Treasures gained by wickedness do not profit, but righteousness delivers from death.

Proverbs 10:2
For where your treasure is, there your heart will be also.

Matthew 6:21
Dora & friends explore an Incan building deep in the jungle. (c) Paramount Pictures

My children having long flown the coop, I have never seen any of the episodes of the popular “Dora the Explorer” Nickelodeon cartoon that debuted in 2000. And yet I enjoyed the sometimes over the top movie adventures of this spunky Latina heroine—indeed, her ethnicity was for me one of the film’s major attractions.  Almost as good as seeing an African American Spider Man.

16-year-old Dora (Isabela Moner) has been raised in the South American jungle by her explorer/scientist parents (Eva Longoria, Michael Peña), so she is dismayed and apprehensive when they send her to Los Angeles to live with her cousin Diego (Jeff Wahlberg) where they will be attending high school. She would much prefer to remain with her parents because they are setting forth to find the legendary Incan city of Parapata. However, the search could be dangerous, plus it is time for her, home schooled by herself for so long, to learn to socialize.

“Be yourself” was their parting advice. The eager, overly optimistic girl finds that to be a problem, as when she does a solo dance at a school gathering that totally embarrasses Diego so that he tries to keep her at a distance. Class president Sammy (Madeline Madden) perceives the smart newcomer as a threat, and so it is only class nerd Randy (Nicholas Coombe) who is drawn to her. Compared to the jungle, high school proves to be a more dangerous environment for Dora, though she does have her pet monkey Boots with her still.

However, when treasure hunters kidnap Dora to use her for locating her parents, the girl finds herself back in South America. Kidnapped with her are Diego, Sammy, and Randy. After they are rescued by  a mysterious stranger, Alejandro (Eugenio Derbez), the five strike off into the jungle in search of Dora’s parents, who have broken off phone contact. It is easy to guess who the uneasy outsiders are now and who the confident one, at home in her  familiar surroundings.

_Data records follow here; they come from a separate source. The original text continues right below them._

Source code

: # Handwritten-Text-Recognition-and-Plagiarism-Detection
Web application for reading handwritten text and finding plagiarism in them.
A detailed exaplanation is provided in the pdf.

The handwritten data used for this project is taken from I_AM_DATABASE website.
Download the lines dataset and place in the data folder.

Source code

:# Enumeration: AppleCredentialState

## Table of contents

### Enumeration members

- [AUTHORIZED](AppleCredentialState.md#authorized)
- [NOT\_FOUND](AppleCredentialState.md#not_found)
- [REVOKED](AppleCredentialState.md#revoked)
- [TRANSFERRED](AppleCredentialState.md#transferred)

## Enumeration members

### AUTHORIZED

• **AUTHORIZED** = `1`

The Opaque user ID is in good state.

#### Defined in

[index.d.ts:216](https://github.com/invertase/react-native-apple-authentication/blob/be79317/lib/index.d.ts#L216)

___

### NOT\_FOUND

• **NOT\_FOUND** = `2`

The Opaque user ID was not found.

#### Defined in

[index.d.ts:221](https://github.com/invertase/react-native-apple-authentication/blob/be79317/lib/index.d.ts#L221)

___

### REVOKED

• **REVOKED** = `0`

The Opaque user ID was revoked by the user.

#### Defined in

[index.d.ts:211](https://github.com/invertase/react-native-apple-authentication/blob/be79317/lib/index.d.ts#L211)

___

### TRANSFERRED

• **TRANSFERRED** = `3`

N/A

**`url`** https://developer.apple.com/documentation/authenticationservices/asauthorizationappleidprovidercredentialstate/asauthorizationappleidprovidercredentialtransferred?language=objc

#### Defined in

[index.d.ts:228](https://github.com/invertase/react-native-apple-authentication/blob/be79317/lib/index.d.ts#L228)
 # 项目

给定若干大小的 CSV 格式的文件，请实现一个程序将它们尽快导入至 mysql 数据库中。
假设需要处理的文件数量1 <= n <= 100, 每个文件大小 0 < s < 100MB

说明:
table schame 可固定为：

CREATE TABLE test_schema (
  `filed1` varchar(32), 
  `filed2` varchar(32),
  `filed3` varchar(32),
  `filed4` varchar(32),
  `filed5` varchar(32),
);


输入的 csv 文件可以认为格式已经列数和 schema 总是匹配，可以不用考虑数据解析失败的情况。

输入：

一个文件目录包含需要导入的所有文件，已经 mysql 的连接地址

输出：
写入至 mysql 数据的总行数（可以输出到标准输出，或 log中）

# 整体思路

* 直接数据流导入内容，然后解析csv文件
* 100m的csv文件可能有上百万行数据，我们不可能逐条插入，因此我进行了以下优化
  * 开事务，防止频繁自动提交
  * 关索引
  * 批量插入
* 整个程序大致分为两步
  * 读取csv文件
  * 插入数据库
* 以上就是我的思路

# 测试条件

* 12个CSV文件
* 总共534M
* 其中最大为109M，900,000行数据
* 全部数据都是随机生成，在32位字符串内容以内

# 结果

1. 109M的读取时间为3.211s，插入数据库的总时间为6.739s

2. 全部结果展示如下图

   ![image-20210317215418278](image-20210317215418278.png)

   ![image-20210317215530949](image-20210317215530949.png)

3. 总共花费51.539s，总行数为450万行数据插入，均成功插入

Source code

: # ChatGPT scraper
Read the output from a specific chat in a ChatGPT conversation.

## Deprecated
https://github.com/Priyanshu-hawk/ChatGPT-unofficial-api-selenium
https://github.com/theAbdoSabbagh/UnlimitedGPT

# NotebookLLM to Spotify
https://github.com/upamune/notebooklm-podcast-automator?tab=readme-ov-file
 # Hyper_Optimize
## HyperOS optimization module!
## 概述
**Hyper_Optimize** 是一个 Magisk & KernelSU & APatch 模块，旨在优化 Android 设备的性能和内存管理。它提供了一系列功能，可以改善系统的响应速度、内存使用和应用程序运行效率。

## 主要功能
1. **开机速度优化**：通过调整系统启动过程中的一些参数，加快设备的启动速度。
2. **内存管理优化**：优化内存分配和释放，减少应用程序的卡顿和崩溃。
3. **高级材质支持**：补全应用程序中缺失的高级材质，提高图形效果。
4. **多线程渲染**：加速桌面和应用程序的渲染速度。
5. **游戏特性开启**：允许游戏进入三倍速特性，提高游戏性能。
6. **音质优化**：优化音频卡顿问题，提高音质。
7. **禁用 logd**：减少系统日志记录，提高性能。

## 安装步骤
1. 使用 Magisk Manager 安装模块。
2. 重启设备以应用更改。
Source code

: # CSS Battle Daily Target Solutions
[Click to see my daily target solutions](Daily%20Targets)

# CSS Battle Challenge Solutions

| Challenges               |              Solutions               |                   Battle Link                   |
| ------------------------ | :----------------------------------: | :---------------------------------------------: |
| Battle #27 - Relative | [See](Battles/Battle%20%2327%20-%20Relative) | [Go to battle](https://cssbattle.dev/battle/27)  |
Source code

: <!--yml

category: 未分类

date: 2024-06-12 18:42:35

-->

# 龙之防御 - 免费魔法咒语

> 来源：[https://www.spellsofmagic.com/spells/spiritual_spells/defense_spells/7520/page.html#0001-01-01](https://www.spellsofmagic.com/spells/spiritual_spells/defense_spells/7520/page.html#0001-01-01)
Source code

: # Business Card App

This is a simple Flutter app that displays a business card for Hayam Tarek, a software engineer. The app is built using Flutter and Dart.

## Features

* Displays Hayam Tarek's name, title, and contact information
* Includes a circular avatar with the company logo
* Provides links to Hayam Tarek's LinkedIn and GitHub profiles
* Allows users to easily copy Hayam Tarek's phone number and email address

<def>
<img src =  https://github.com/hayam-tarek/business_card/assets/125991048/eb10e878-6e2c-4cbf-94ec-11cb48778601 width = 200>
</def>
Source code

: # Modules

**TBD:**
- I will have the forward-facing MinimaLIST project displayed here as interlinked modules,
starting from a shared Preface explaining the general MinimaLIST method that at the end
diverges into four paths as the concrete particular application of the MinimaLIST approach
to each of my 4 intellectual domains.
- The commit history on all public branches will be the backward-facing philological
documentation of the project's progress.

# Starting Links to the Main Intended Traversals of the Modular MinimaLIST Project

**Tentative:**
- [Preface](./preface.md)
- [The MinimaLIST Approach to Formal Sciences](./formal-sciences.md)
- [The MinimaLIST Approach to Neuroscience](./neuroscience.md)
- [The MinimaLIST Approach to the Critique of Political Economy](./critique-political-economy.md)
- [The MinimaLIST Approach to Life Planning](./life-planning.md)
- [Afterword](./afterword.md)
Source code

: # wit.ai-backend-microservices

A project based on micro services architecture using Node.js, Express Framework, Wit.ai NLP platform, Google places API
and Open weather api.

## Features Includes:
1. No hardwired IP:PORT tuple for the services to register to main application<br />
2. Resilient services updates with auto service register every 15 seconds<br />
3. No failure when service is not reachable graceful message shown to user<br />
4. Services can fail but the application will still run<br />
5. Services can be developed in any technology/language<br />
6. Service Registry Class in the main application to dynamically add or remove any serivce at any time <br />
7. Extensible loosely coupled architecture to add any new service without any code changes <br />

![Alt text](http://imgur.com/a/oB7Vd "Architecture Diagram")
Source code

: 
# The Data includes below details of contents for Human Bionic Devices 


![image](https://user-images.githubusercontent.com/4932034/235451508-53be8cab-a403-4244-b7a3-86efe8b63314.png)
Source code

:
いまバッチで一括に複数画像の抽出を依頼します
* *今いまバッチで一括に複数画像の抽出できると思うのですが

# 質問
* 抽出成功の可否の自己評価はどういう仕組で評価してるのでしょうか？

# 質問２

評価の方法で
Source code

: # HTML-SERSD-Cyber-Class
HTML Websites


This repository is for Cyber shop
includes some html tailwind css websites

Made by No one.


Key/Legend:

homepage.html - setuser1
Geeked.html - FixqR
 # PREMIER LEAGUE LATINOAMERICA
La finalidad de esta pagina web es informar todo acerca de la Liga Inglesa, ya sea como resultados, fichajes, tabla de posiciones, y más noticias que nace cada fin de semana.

Isabela Moner is perfect as the always optimistic, no matter what, heroine who never gives up. She is naïve perhaps in a North American high school, but never defeated by her failures, nor does she become embittered or seek vengeance on those who put her down. It is fun when she speaks directly to us at times, bringing us into her joke. Dora’s ethnicity is another plus, making this an enjoyable variation on the old King Solomon’s Mines jungle genre.  Indiana Jones would have loved her.